The article stresses that today's "hiring boom and rising salaries" are a "turnaround" for nursing following the layoffs and "increased workloads" of the 1990's, and even discusses efforts to limit excessive shift requirements, including California's safe staffing law. However, it fails to note that short-staffing had or has any effects other than to make life more difficult for nurses. This may not be surprising, given the piece's basic focus, but readers are not likely to understand that short-staffing hurts and even kills patients, or that it remains a huge problem in nursing worldwide, the subject of sometimes bitter disputes between hospitals and nurses.

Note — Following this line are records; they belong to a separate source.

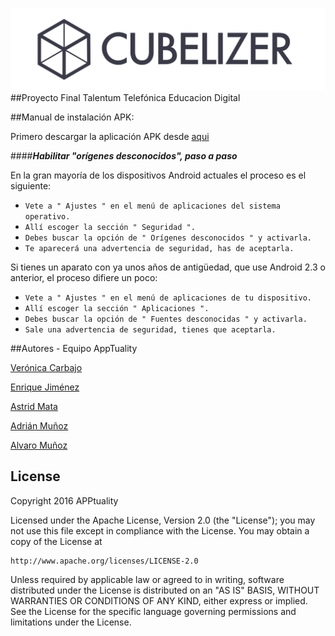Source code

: ﻿![title](cubelizer_completo.png)
##Proyecto Final Talentum Telefónica Educacion Digital


##Manual de instalación APK:

Primero descargar la aplicación APK desde [aqui](https://www.dropbox.com/s/tkd0aassg84257h/Cubelizer%201.0.2.apk?dl=0)

####***Habilitar "orígenes desconocidos", paso a paso***

En la gran mayoría de los dispositivos Android actuales el proceso es el siguiente:

* `Vete a " Ajustes " en el menú de aplicaciones del sistema operativo.`
* `Allí escoger la sección " Seguridad ".`
* `Debes buscar la opción de " Orígenes desconocidos " y activarla.`
* `Te aparecerá una advertencia de seguridad, has de aceptarla.`

Si tienes un aparato con ya unos años de antigüedad, que use Android 2.3 o anterior, el proceso difiere un poco:

* `Vete a " Ajustes " en el menú de aplicaciones de tu dispositivo.`
* `Allí escoger la sección " Aplicaciones ".`
* `Debes buscar la opción de " Fuentes desconocidas " y activarla.`
* `Sale una advertencia de seguridad, tienes que aceptarla.`


##Autores - Equipo AppTuality

[Verónica Carbajo](https://github.com/b1x1n)

[Enrique Jiménez](https://github.com/nrik86)

[Astrid Mata](https://github.com/ad87mb)

[Adrián Muñoz](https://github.com/adri89htz)

[Alvaro Muñoz](https://github.com/alvmunde)


## License

   Copyright 2016 APPtuality

Licensed under the Apache License, Version 2.0 (the "License");
you may not use this file except in compliance with the License.
You may obtain a copy of the License at

    http://www.apache.org/licenses/LICENSE-2.0

Unless required by applicable law or agreed to in writing, software
distributed under the License is distributed on an "AS IS" BASIS,
WITHOUT WARRANTIES OR CONDITIONS OF ANY KIND, either express or implied.
See the License for the specific language governing permissions and
limitations under the License.
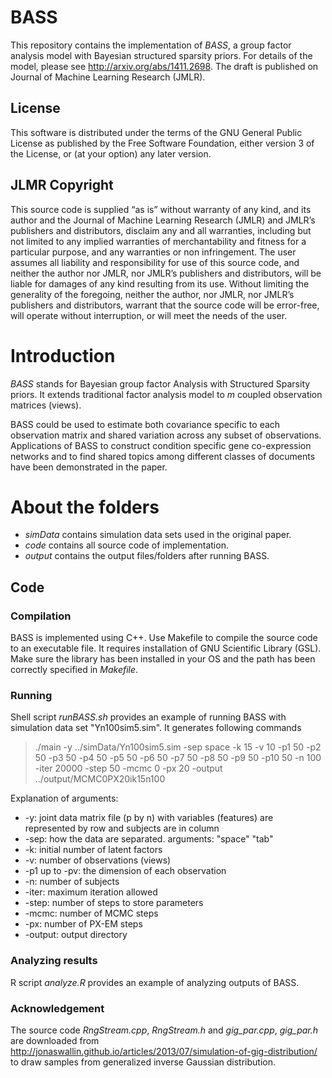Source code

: # BASS
This repository contains the implementation of _BASS_,  a group factor analysis model with Bayesian structured sparsity priors.
For details of the model, please see http://arxiv.org/abs/1411.2698. 
The draft is published on Journal of Machine Learning Research (JMLR).

## License
This software is distributed under the terms of the GNU General Public 
License as published by the Free Software Foundation, either version 3 
of the License, or (at your option) any later version.

## JLMR Copyright
This source code is supplied “as is” without warranty of any kind, 
and its author and the Journal of Machine Learning Research (JMLR) 
and JMLR’s publishers and distributors, disclaim any and all warranties, 
including but not limited to any implied warranties of merchantability 
and fitness for a particular purpose, and any warranties or non 
infringement. The user assumes all liability and responsibility for use 
of this source code, and neither the author nor JMLR, nor JMLR’s 
publishers and distributors, will be liable for damages of any kind 
resulting from its use. Without limiting the generality of the foregoing, 
neither the author, nor JMLR, nor JMLR’s publishers and distributors, 
warrant that the source code will be error-free, will operate without 
interruption, or will meet the needs of the user.


# Introduction
_BASS_ stands for Bayesian group factor Analysis with Structured Sparsity priors.
It extends traditional factor analysis model to _m_ coupled observation matrices (views).

BASS could be used to estimate both covariance specific to each observation matrix 
and shared variation across any subset of observations. 
Applications of BASS to construct condition specific gene co-expression networks and to
find shared topics among different classes of documents have been demonstrated in the paper.


# About the folders
* _simData_ contains simulation data sets used in the original paper.
* _code_ contains all source code of implementation.
* _output_ contains the output files/folders after running BASS.

## Code
### Compilation
BASS is implemented using C++. Use Makefile to compile the source code to an executable file. 
It requires installation of GNU Scientific Library (GSL). 
Make sure the library has been installed in your OS and 
the path has been correctly specified in _Makefile_.

### Running
Shell script _runBASS.sh_ provides an example of running BASS with simulation data set "Yn100sim5.sim".
It generates following commands
> ./main -y ../simData/Yn100sim5.sim -sep space -k 15 
  > -v 10 -p1 50 -p2 50 -p3 50 -p4 50 -p5 50 -p6 50 -p7 50 -p8 50 -p9 50 -p10 50
  > -n 100 -iter 20000 -step 50 -mcmc 0 -px 20 
  > -output ../output/MCMC0PX20ik15n100

Explanation of arguments:
* -y: joint data matrix file (p by n) with variables (features) are represented by row and subjects are in column
* -sep: how the data are separated. arguments: "space" "tab"
* -k: initial number of latent factors
* -v: number of observations (views)
* -p1 up to -pv: the dimension of each observation
* -n: number of subjects
* -iter: maximum iteration allowed
* -step: number of steps to store parameters
* -mcmc: number of MCMC steps
* -px: number of PX-EM steps
* -output: output directory

### Analyzing results
R script _analyze.R_ provides an example of analyzing outputs of BASS.

### Acknowledgement
The source code _RngStream.cpp_, _RngStream.h_ and *gig_par.cpp*, *gig_par.h* are downloaded from
http://jonaswallin.github.io/articles/2013/07/simulation-of-gig-distribution/ to draw samples from generalized inverse Gaussian distribution. 
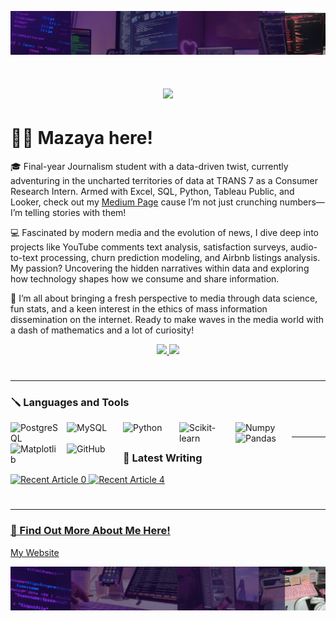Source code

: ![Banner 1](https://github.com/MazayaSRahmani/MazayaSRahmani/blob/b2bfcfa22064aa3b42dc8e6a7b74ff15cd19b1ee/White%20Minimalist%20Profile%20LinkedIn%20Banner%20(1)1.png)


<h1 align="center">
    <img src="https://readme-typing-svg.herokuapp.com/?font=Geneva&size=35&center=true&vCenter=true&width=500&height=70&duration=4000&lines=Hi+There!+👋;+I'm+Mazaya,;+and+Welcome+to+My+GitHub!" />
</h1>

# 👩‍🚀 Mazaya here! 

🎓 Final-year Journalism student with a data-driven twist, currently adventuring in the uncharted territories of data at TRANS 7 as a Consumer Research Intern. Armed with Excel, SQL, Python, Tableau Public, and Looker, check out my [Medium Page](https://medium.com/@kimmaekhyun) cause I’m not just crunching numbers—I’m telling stories with them!

💻 Fascinated by modern media and the evolution of news, I dive deep into projects like YouTube comments text analysis, satisfaction surveys, audio-to-text processing, churn prediction modeling, and Airbnb listings analysis. My passion? Uncovering the hidden narratives within data and exploring how technology shapes how we consume and share information.

🚀 I’m all about bringing a fresh perspective to media through data science, fun stats, and a keen interest in the ethics of mass information dissemination on the internet. Ready to make waves in the media world with a dash of mathematics and a lot of curiosity!

 </div>
 
<div align="center"> 
  <a href="mailto:mazayasofi.r@gmail.com">
    <img src="https://img.shields.io/badge/Gmail-333333?style=for-the-badge&logo=gmail&logoColor=red" />
  </a>
  <a href="https://www.linkedin.com/in/mazayasofirahmani-066/" target="_blank">
    <img src="https://img.shields.io/badge/LinkedIn-0077B5?style=for-the-badge&logo=linkedin&logoColor=white" target="_blank" />
  </a>
</div>


#
---

### 🪛 Languages and Tools

<img align="left" alt="PostgreSQL" width="80px" style="padding-right:10px;" src="https://cdn.jsdelivr.net/gh/devicons/devicon/icons/postgresql/postgresql-plain.svg" />
<img align="left" alt="MySQL" width="80px" style="padding-right:10px;" src="https://cdn.jsdelivr.net/gh/devicons/devicon/icons/mysql/mysql-original-wordmark.svg" />
<img align="left" alt="Python" width="80px" style="padding-right:10px;" src="https://cdn.jsdelivr.net/gh/devicons/devicon/icons/python/python-plain.svg" />
<img align="left" alt="Scikit-learn" width="80px" style="padding-right:10px;" src="https://cdn.jsdelivr.net/gh/devicons/devicon/icons/scikitlearn/scikitlearn-original.svg" />
<img align="left" alt="Numpy" width="80px" style="padding-right:10px;" src="https://cdn.jsdelivr.net/gh/devicons/devicon/icons/numpy/numpy-original-wordmark.svg" />
<img align="left" alt="Pandas" width="80px" style="padding-right:10px;" src="https://cdn.jsdelivr.net/gh/devicons/devicon/icons/pandas/pandas-original-wordmark.svg" />
<img align="left" alt="Matplotlib" width="80px" style="padding-right:10px;" src="https://cdn.jsdelivr.net/gh/devicons/devicon/icons/matplotlib/matplotlib-original-wordmark.svg" />
<img align="left" alt="GitHub" width="80px" style="padding-right:10px;" src="https://cdn.jsdelivr.net/gh/devicons/devicon/icons/github/github-original.svg" />

#
---

### 📰 Latest Writing
 <a target="_blank" href="https://github-readme-medium-recent-article.vercel.app/medium/@imantumorang/0"><img src="https://github-readme-medium-recent-article.vercel.app/medium/@kimmaekhyun/0" alt="Recent Article 0"> 
<a target="_blank" href="https://github-readme-medium-recent-article.vercel.app/medium/@imantumorang/2"><img src="https://github-readme-medium-recent-article.vercel.app/medium/@kimmaekhyun/2" alt="Recent Article 4"> 

#
---

### 💼 Find Out More About Me Here!
[My Website](https://mazayasofir.wixsite.com/junior-data-science)

![Banner 2](https://github.com/MazayaSRahmani/MazayaSRahmani/blob/a4ec4fcd968b9b8102bb55026d43e49cfe51cff9/White%20Minimalist%20Profile%20LinkedIn%20Banner%20(1)2.png)
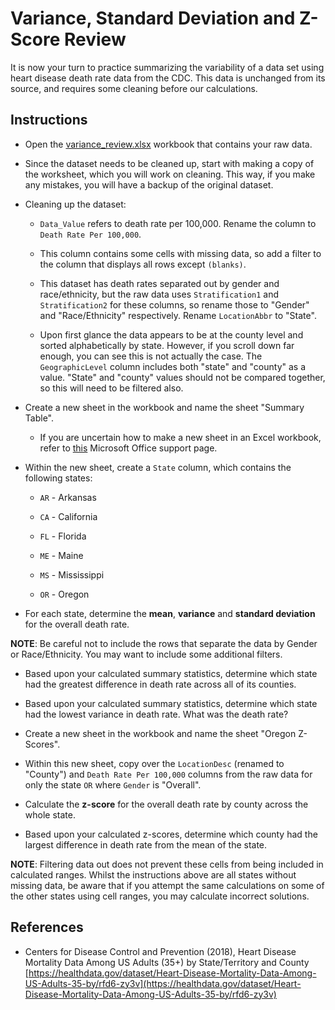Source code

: # Variance, Standard Deviation and Z-Score Review

It is now your turn to practice summarizing the variability of a data set using heart disease death rate data from the CDC. This data is unchanged from its source, and requires some cleaning before our calculations.

## Instructions

* Open the [variance_review.xlsx](Unsolved/Variance_Review_Unsolved.xlsx) workbook that contains your raw data.

* Since the dataset needs to be cleaned up, start with making a copy of the worksheet, which you will work on cleaning. This way, if you make any mistakes, you will have a backup of the original dataset.

* Cleaning up the dataset:

  * `Data_Value` refers to death rate per 100,000. Rename the column to `Death Rate Per 100,000`.

  * This column contains some cells with missing data, so add a filter to the column that displays all rows except `(blanks)`.

  * This dataset has death rates separated out by gender and race/ethnicity, but the raw data uses `Stratification1` and `Stratification2` for these columns, so rename those to "Gender" and "Race/Ethnicity" respectively. Rename `LocationAbbr` to "State".

  * Upon first glance the data appears to be at the county level and sorted alphabetically by state. However, if you scroll down far enough, you can see this is not actually the case. The `GeographicLevel` column includes both "state" and "county" as a value. "State" and "county" values should not be compared together, so this will need to be filtered also.

* Create a new sheet in the workbook and name the sheet "Summary Table".

  * If you are uncertain how to make a new sheet in an Excel workbook, refer to [this](https://support.office.com/en-ie/article/insert-or-delete-a-worksheet-19d3d21e-a3b3-4e13-a422-d1f43f1faaf2) Microsoft Office support page.

* Within the new sheet, create a `State` column, which contains the following states:

  * `AR` - Arkansas

  * `CA` - California

  * `FL` - Florida

  * `ME` - Maine

  * `MS` - Mississippi

  * `OR` - Oregon

* For each state, determine the **mean**, **variance** and **standard deviation** for the overall death rate.

**NOTE**: Be careful not to include the rows that separate the data by Gender or Race/Ethnicity. You may want to include some additional filters.

* Based upon your calculated summary statistics, determine which state had the greatest difference in death rate across all of its counties.

* Based upon your calculated summary statistics, determine which state had the lowest variance in death rate. What was the death rate?

* Create a new sheet in the workbook and name the sheet "Oregon Z-Scores".

* Within this new sheet, copy over the `LocationDesc` (renamed to "County") and `Death Rate Per 100,000` columns from the raw data for only the state `OR` where `Gender` is "Overall".

* Calculate the **z-score** for the overall death rate by county across the whole state.

* Based upon your calculated z-scores, determine which county had the largest difference in death rate from the mean of the state.

**NOTE**: Filtering data out does not prevent these cells from being included in calculated ranges. Whilst the instructions above are all states without missing data, be aware that if you attempt the same calculations on some of the other states using cell ranges, you may calculate incorrect solutions.

## References

* Centers for Disease Control and Prevention (2018), Heart Disease Mortality Data Among US Adults (35+) by State/Territory and County [https://healthdata.gov/dataset/Heart-Disease-Mortality-Data-Among-US-Adults-35-by/rfd6-zy3v](https://healthdata.gov/dataset/Heart-Disease-Mortality-Data-Among-US-Adults-35-by/rfd6-zy3v)
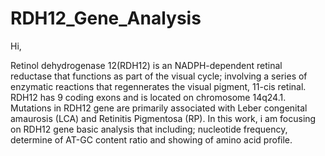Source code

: # RDH12_Gene_Analysis
Hi,

Retinol dehydrogenase 12(RDH12) is an NADPH-dependent retinal reductase that functions as part of the visual cycle; involving a series of enzymatic reactions that regennerates the visual pigment, 11-cis retinal. RDH12 has 9 coding exons and is located on chromosome 14q24.1. Mutations in RDH12 gene are primarily associated with Leber congenital amaurosis (LCA) and Retinitis Pigmentosa (RP). In this work, i am focusing on RDH12 gene basic analysis that including; nucleotide frequency, determine of AT-GC content ratio and showing of amino acid profile. 
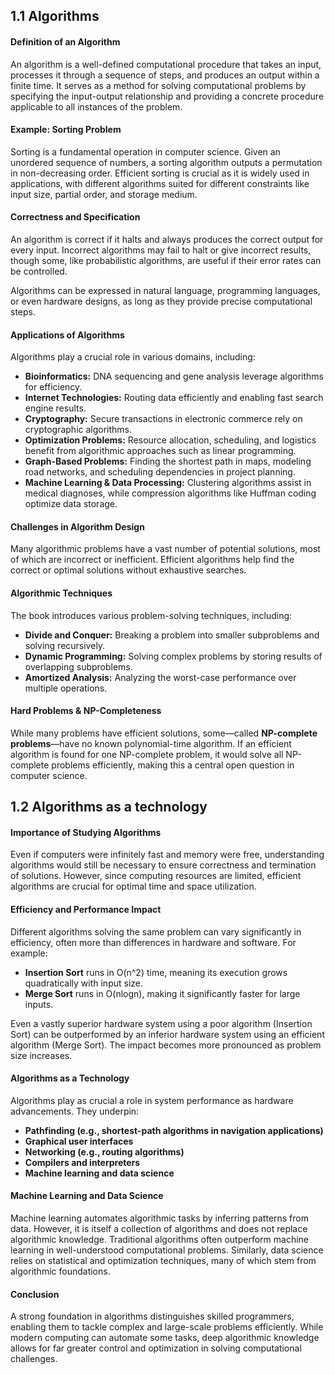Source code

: ## 1.1 Algorithms

#### **Definition of an Algorithm**

An algorithm is a well-defined computational procedure that takes an input, processes it through a sequence of steps, and produces an output within a finite time. It serves as a method for solving computational problems by specifying the input-output relationship and providing a concrete procedure applicable to all instances of the problem.

#### **Example: Sorting Problem**

Sorting is a fundamental operation in computer science. Given an unordered sequence of numbers, a sorting algorithm outputs a permutation in non-decreasing order. Efficient sorting is crucial as it is widely used in applications, with different algorithms suited for different constraints like input size, partial order, and storage medium.

#### **Correctness and Specification**

An algorithm is correct if it halts and always produces the correct output for every input. Incorrect algorithms may fail to halt or give incorrect results, though some, like probabilistic algorithms, are useful if their error rates can be controlled.

Algorithms can be expressed in natural language, programming languages, or even hardware designs, as long as they provide precise computational steps.

#### **Applications of Algorithms**

Algorithms play a crucial role in various domains, including:

- **Bioinformatics:** DNA sequencing and gene analysis leverage algorithms for efficiency.
- **Internet Technologies:** Routing data efficiently and enabling fast search engine results.
- **Cryptography:** Secure transactions in electronic commerce rely on cryptographic algorithms.
- **Optimization Problems:** Resource allocation, scheduling, and logistics benefit from algorithmic approaches such as linear programming.
- **Graph-Based Problems:** Finding the shortest path in maps, modeling road networks, and scheduling dependencies in project planning.
- **Machine Learning & Data Processing:** Clustering algorithms assist in medical diagnoses, while compression algorithms like Huffman coding optimize data storage.

#### **Challenges in Algorithm Design**

Many algorithmic problems have a vast number of potential solutions, most of which are incorrect or inefficient. Efficient algorithms help find the correct or optimal solutions without exhaustive searches.

#### **Algorithmic Techniques**

The book introduces various problem-solving techniques, including:

- **Divide and Conquer:** Breaking a problem into smaller subproblems and solving recursively.
- **Dynamic Programming:** Solving complex problems by storing results of overlapping subproblems.
- **Amortized Analysis:** Analyzing the worst-case performance over multiple operations.

#### **Hard Problems & NP-Completeness**

While many problems have efficient solutions, some—called **NP-complete problems**—have no known polynomial-time algorithm. If an efficient algorithm is found for one NP-complete problem, it would solve all NP-complete problems efficiently, making this a central open question in computer science.

## 1.2 Algorithms as a technology
#### Importance of Studying Algorithms

Even if computers were infinitely fast and memory were free, understanding algorithms would still be necessary to ensure correctness and termination of solutions. However, since computing resources are limited, efficient algorithms are crucial for optimal time and space utilization.

#### Efficiency and Performance Impact

Different algorithms solving the same problem can vary significantly in efficiency, often more than differences in hardware and software. For example:

- **Insertion Sort** runs in O(n^2) time, meaning its execution grows quadratically with input size.
- **Merge Sort** runs in O(nlog⁡n), making it significantly faster for large inputs.

Even a vastly superior hardware system using a poor algorithm (Insertion Sort) can be outperformed by an inferior hardware system using an efficient algorithm (Merge Sort). The impact becomes more pronounced as problem size increases.

#### Algorithms as a Technology

Algorithms play as crucial a role in system performance as hardware advancements. They underpin:

- **Pathfinding (e.g., shortest-path algorithms in navigation applications)**
- **Graphical user interfaces**
- **Networking (e.g., routing algorithms)**
- **Compilers and interpreters**
- **Machine learning and data science**

#### Machine Learning and Data Science

Machine learning automates algorithmic tasks by inferring patterns from data. However, it is itself a collection of algorithms and does not replace algorithmic knowledge. Traditional algorithms often outperform machine learning in well-understood computational problems. Similarly, data science relies on statistical and optimization techniques, many of which stem from algorithmic foundations.

#### Conclusion

A strong foundation in algorithms distinguishes skilled programmers, enabling them to tackle complex and large-scale problems efficiently. While modern computing can automate some tasks, deep algorithmic knowledge allows for far greater control and optimization in solving computational challenges.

The story notes the average nursing salaries for different regions, but its focus on California, where a "nurse with experience and some overtime can clear $100,000," may leave readers with too rosy an impression of nursing compensation. Few nurses make $100,000 per year. Interestingly, though the piece notes that the recent surge in nursing school enrollments has been limited by the ongoing faculty shortage, it does not offer figures as to how much nursing professors earn. Instead, it merely states that "[m]any hospitals and chains" are "giving nursing schools funds to hire more faculty." The piece offer no data to show how widespread or significant that support might be, or why there might be a faculty shortage in the first place.

See Julie Appleby's article "Professionals sick of old routine find healthy rewards in nursing" which appeared in the August 17, 2004 edition of USA Today.